4. Create and Configure a New Project#

Now, let’s set up a specific analysis project.

a. Initialize Project: Navigate to the directory where you want to create your new project. Then, run the microcat init command.

  • For a single-cell RNA-seq project (e.g., using 10x Genomics 3’ v3 chemistry):

    microcat init single --project /data/comics-sucx/microcat_test  -s /data/comics-sucx/microcat_test/sample.tsv --chemistry tenx_3pv3
    
    • --project <project_name> (e.g., /data/comics-sucx/microcat_test) defines the name of the new directory that will be created.

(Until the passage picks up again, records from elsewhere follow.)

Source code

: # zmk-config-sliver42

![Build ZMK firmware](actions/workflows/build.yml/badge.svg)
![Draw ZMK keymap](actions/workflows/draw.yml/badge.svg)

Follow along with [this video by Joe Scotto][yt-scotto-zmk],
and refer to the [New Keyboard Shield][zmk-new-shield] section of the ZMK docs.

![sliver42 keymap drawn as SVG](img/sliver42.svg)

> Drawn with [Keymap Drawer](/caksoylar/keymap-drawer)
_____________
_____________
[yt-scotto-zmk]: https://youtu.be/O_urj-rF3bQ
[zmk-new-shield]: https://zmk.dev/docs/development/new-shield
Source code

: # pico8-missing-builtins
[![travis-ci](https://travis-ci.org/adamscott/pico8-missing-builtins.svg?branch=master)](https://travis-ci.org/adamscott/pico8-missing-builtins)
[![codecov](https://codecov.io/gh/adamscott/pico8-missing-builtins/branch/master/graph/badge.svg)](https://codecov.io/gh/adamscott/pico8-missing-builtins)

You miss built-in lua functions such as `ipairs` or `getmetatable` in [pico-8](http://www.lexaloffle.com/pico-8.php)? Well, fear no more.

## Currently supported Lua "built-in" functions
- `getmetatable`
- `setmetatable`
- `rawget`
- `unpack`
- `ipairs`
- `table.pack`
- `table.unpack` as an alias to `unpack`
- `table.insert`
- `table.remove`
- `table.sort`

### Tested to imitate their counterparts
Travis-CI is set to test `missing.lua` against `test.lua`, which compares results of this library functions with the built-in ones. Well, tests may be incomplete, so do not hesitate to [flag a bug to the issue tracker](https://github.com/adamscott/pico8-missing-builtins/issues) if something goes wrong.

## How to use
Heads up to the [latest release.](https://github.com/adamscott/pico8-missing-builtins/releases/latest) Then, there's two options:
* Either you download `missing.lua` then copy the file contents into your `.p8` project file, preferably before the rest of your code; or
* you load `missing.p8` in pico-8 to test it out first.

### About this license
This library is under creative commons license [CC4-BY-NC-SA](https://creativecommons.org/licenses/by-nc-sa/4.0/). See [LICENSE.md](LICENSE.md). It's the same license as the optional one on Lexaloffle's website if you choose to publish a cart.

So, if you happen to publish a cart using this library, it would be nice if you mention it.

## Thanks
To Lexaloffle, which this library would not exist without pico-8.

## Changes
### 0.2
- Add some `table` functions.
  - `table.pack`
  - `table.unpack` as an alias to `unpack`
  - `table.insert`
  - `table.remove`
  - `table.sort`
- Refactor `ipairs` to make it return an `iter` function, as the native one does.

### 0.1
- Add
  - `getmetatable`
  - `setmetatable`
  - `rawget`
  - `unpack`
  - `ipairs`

    • --chemistry <chemistry_name> is crucial for single-cell workflows to correctly configure alignment parameters. You can find available chemistries in MicroCAT’s chemistry_defs.json file or documentation.

    • --host <host_aligner> specifies the host alignment tool (e.g., starsolo, cellranger).

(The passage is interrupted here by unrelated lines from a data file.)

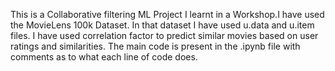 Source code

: This is a Collaborative filtering ML Project I learnt in a Workshop.I have used the MovieLens 100k Dataset.
In that dataset I have used u.data and u.item files.
I have used correlation factor to predict similar movies based on user ratings and similarities.
The main code is present in the .ipynb file with comments as to what each line of code does.
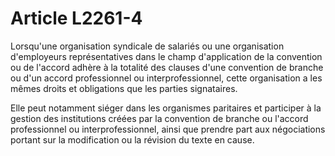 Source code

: # Article L2261-4

Lorsqu'une organisation syndicale de salariés ou une organisation d'employeurs représentatives dans le champ d'application de la convention ou de l'accord adhère à la totalité des clauses d'une convention de branche ou d'un accord professionnel ou interprofessionnel, cette organisation a les mêmes droits et obligations que les parties signataires.

Elle peut notamment siéger dans les organismes paritaires et participer à la gestion des institutions créées par la convention de branche ou l'accord professionnel ou interprofessionnel, ainsi que prendre part aux négociations portant sur la modification ou la révision du texte en cause.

This command creates a new project directory or modify the existing project directory (e.g., /data/comics-sucx/microcat_test) containing a config.yaml file (pre-filled based on the global settings you configured in Step 2 and the options you provided to init) and other necessary subdirectories like results/, logs/, envs/, etc.

b. (Optional) Customize Project Configuration: Open the config.yaml file located directly within your project directory (e.g., MySingleCellProject/config.yaml). You can review and customize various parameters, such as:

  • The starting step of the pipeline: params: begin:

  • Tool-specific options for alignment, classification, etc.

  • Resource allocations for specific rules (though often managed by profiles for cluster execution).

4. Run the MicroCAT Pipeline#

Once your project is set up and configured:

  1. Navigate into your project directory:

    cd path/project
    
  2. Execute the pipeline:

    • For a local run (on your current machine):

      microcat run-local
      

      This command uses the config.yaml and sample.tsv from the current directory.

    • For a cluster run (if you downloaded profiles): Specify the workflow and the name of the profile you want to use. For example, to run a single-cell workflow using a Slurm profile (assuming a profile named generic exists, typically at path/project/.profile/generic):

      microcat run-remote --cluster-engine generic
      

5. Output#

Pipeline results will be generated in the results/ subdirectory within your project folder. Log files for each step can be found in the logs/ subdirectory.